Ava sintió confianza y comenzó a relatarle su sufrimiento: la petición de casarse para recuperar sus bienes, la irresponsabilidad de su padre y la forma en que él esta malgastado todo.

—Mi niña, yo te voy a ayudar a conseguir esposo. Dame tu número de teléfono.

Los ojos de Ava se iluminaron. Eso era justo lo que necesitaba para poder echar a su padre de la casa y dejarle un lugar seguro a Olivia.

—¿Haría eso por mí?

—Claro que sí, mi niña. Espera mi llamada.

—¡Gracias, Greta! Lo único que quiero es un marido, aunque sea solo de apariencia. No le voy a exigir nada, puede seguir con su vida, solo que lo haga con discreción hasta que se cumpla el año.

—Ángela era mi mejor amiga en la infancia, y ayudarte es como ayudarla a ella. Deja que yo me encargue de tu pareja ficticia.

Ava abrazó a la señora y, con una triste sonrisa, se despidió. Estaba decidida a no dejar que su padre siguiera derrochando lo poco que les quedaba.

La mujer, al verla alejarse, se levantó de la banca y, con cautela, caminó hacia un auto negro. Se metió en él y le dijo al chofer:

—Llévame a la empresa de mi hijo.

En una de las empresas de tecnología más importantes del país, un hombre con aire de superioridad y semblante neutro revisaba unos documentos cuando escuchó una voz conocida.

—¿Tengo que venir a esta empresa para saber de mi hijo? ¡Recuerda que todavía tienes a tu madre viva! —reprochó Greta, caminando hacia su hijo.

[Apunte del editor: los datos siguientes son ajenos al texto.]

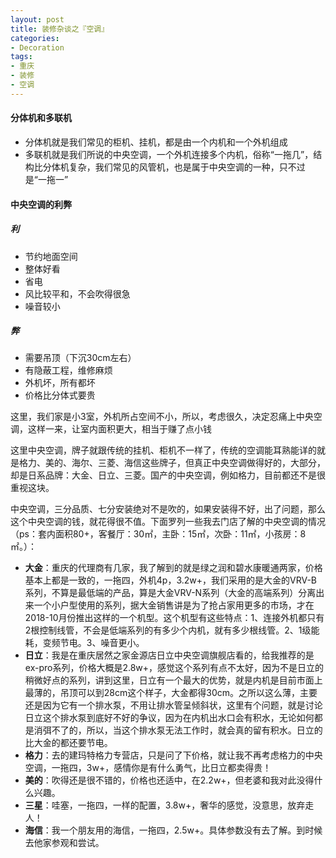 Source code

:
 ```yaml
---
layout: post
title: 装修杂谈之『空调』
categories:
- Decoration
tags:
- 重庆
- 装修
- 空调
---
```


#### 分体机和多联机
- 分体机就是我们常见的柜机、挂机，都是由一个内机和一个外机组成
- 多联机就是我们所说的中央空调，一个外机连接多个内机，俗称“一拖几”，结构比分体机复杂，我们常见的风管机，也是属于中央空调的一种，只不过是“一拖一”

#### 中央空调的利弊  


##### 利
- 节约地面空间
- 整体好看
- 省电
- 风比较平和，不会吹得很急
- 噪音较小

##### 弊
- 需要吊顶（下沉30cm左右）
- 有隐蔽工程，维修麻烦
- 外机坏，所有都坏
- 价格比分体式要贵


这里，我们家是小3室，外机所占空间不小，所以，考虑很久，决定忍痛上中央空调，这样一来，让室内面积更大，相当于赚了点小钱

这里中央空调，牌子就跟传统的挂机、柜机不一样了，传统的空调能耳熟能详的就是格力、美的、海尔、三菱、海信这些牌子，但真正中央空调做得好的，大部分，却是日系品牌：大金、日立、三菱。国产的中央空调，例如格力，目前都还不是很重视这块。

中央空调，三分品质、七分安装绝对不是吹的，如果安装得不好，出了问题，那么这个中央空调的钱，就花得很不值。下面罗列一些我去门店了解的中央空调的情况（ps：套内面积80+，客餐厅：30㎡，主卧：15㎡，次卧：11㎡，小孩房：8㎡。）：

- **大金**：重庆的代理商有几家，我了解到的就是绿之润和碧水康暖通两家，价格基本上都是一致的，一拖四，外机4p，3.2w+，我们采用的是大金的VRV-B系列，不算是最低端的产品，算是大金VRV-N系列（大金的高端系列）分离出来一个小户型使用的系列，据大金销售讲是为了抢占家用更多的市场，才在2018-10月份推出这样的一个机型。这个机型有这些特点：1、连接外机都只有2根控制线管，不会是低端系列的有多少个内机，就有多少根线管。2、1级能耗，变频节电。3、噪音更小。
- **日立**：我是在重庆居然之家金源店日立中央空调旗舰店看的，给我推荐的是ex-pro系列，价格大概是2.8w+，感觉这个系列有点不太好，因为不是日立的稍微好点的系列，讲到这里，日立有一个最大的优势，就是内机是目前市面上最薄的，吊顶可以到28cm这个样子，大金都得30cm。之所以这么薄，主要还是因为它有一个排水泵，不用让排水管呈倾斜状，这里有个问题，就是讨论日立这个排水泵到底好不好的争议，因为在内机出水口会有积水，无论如何都是消弭不了的，所以，当这个排水泵无法工作时，就会真的留有积水。日立的比大金的都还要节电。
- **格力**：去的建玛特格力专营店，只是问了下价格，就让我不再考虑格力的中央空调，一拖四，3w+，感情你是有什么勇气，比日立都卖得贵！
- **美的**：吹得还是很不错的，价格也还适中，在2.2w+，但老婆和我对此没得什么兴趣。
- **三星**：哇塞，一拖四，一样的配置，3.8w+，奢华的感觉，没意思，放弃走人！
- **海信**：我一个朋友用的海信，一拖四，2.5w+。具体参数没有去了解。到时候去他家参观和尝试。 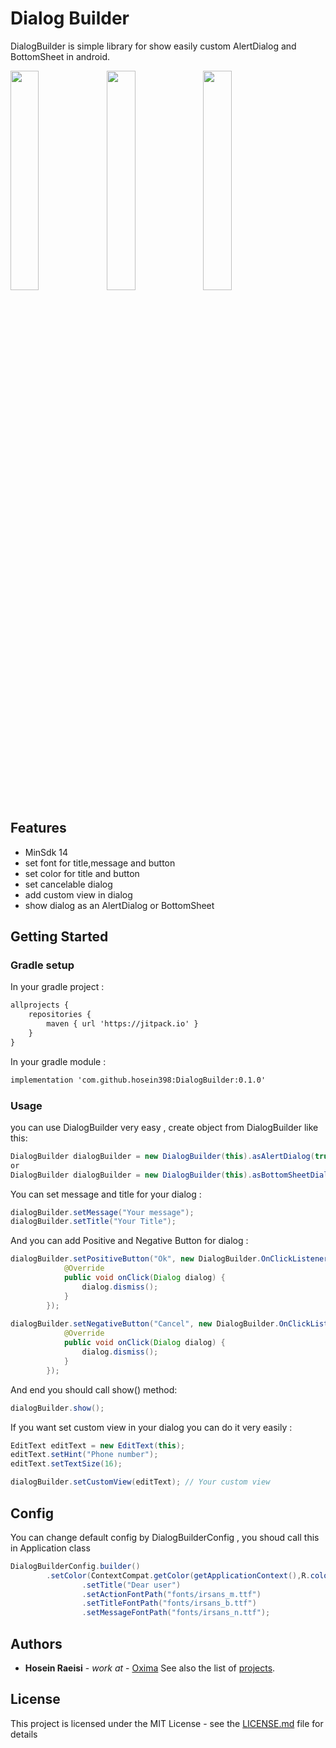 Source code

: # Dialog Builder

DialogBuilder is simple library for show easily custom AlertDialog and BottomSheet in android. 

<img align="left" width="30%" src="https://www.oxima.ir/resources/images/articles/source_hub/dialogbuilder1.jpg">
<img align="left" width="30%" src="https://www.oxima.ir/resources/images/articles/source_hub/dialogbuilder3.jpg">
<img align="top" width="30%" src="https://www.oxima.ir/resources/images/articles/source_hub/dialogbuilder2.jpg">

## Features

* MinSdk 14
* set font for title,message and button
* set color for title and button
* set cancelable dialog
* add custom view in dialog
* show dialog as an AlertDialog or BottomSheet 

## Getting Started

### Gradle setup

In your gradle project :

```xml
allprojects {
    repositories {
        maven { url 'https://jitpack.io' }
    }
}
```
In your gradle module :

```xml
implementation 'com.github.hosein398:DialogBuilder:0.1.0'
```

### Usage

you can use DialogBuilder very easy , create object from DialogBuilder like this:

```java
DialogBuilder dialogBuilder = new DialogBuilder(this).asAlertDialog(true);
or
DialogBuilder dialogBuilder = new DialogBuilder(this).asBottomSheetDialog(true);
```
You can set message and title for your dialog :

```java
dialogBuilder.setMessage("Your message");
dialogBuilder.setTitle("Your Title");
```

And you can add Positive and Negative Button for dialog :
```java
dialogBuilder.setPositiveButton("Ok", new DialogBuilder.OnClickListener() {
            @Override
            public void onClick(Dialog dialog) {
                dialog.dismiss();
            }
        });
		
dialogBuilder.setNegativeButton("Cancel", new DialogBuilder.OnClickListener() {
            @Override
            public void onClick(Dialog dialog) {
                dialog.dismiss();
            }
        });
```
And end you should call show() method:
```java
dialogBuilder.show();
```
If you want set custom view in your dialog you can do it very easily :
```java
EditText editText = new EditText(this);
editText.setHint("Phone number");
editText.setTextSize(16);

dialogBuilder.setCustomView(editText); // Your custom view
```

## Config

You can change default config by DialogBuilderConfig , you shoud call this in Application class
```java
DialogBuilderConfig.builder()
		.setColor(ContextCompat.getColor(getApplicationContext(),R.color.colorPrimaryDark))
                .setTitle("Dear user")
                .setActionFontPath("fonts/irsans_m.ttf")
                .setTitleFontPath("fonts/irsans_b.ttf")
                .setMessageFontPath("fonts/irsans_n.ttf");
```


## Authors

* **Hosein Raeisi** - *work at* - [Oxima](https://oxima.ir)
See also the list of [projects](https://github.com/hosein398?tab=repositories).

## License

This project is licensed under the MIT License - see the [LICENSE.md](LICENSE.md) file for details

Dante levantó la vista y curvando los labios se levantó con elegancia del sillón.

—Estaba por ir a visitarte, madre. Gracias por ahorrarme el viaje.

Con pasos firmes, rodeó el escritorio y se acercó a Greta. La abrazó y le depositó un beso ligero en la mejilla.

—¿Por qué Dios me castiga con un hijo tan ermitaño? —bromeo la mujer separándose de sus brazos.

—Soy el único que tienes. — Dante guio a su madre hasta la silla frente a su escritorio y, con un gesto amable, la ayudó a sentarse. Después, rodeó el escritorio con pasos tranquilos y volvió a ocupar su lugar en su trono.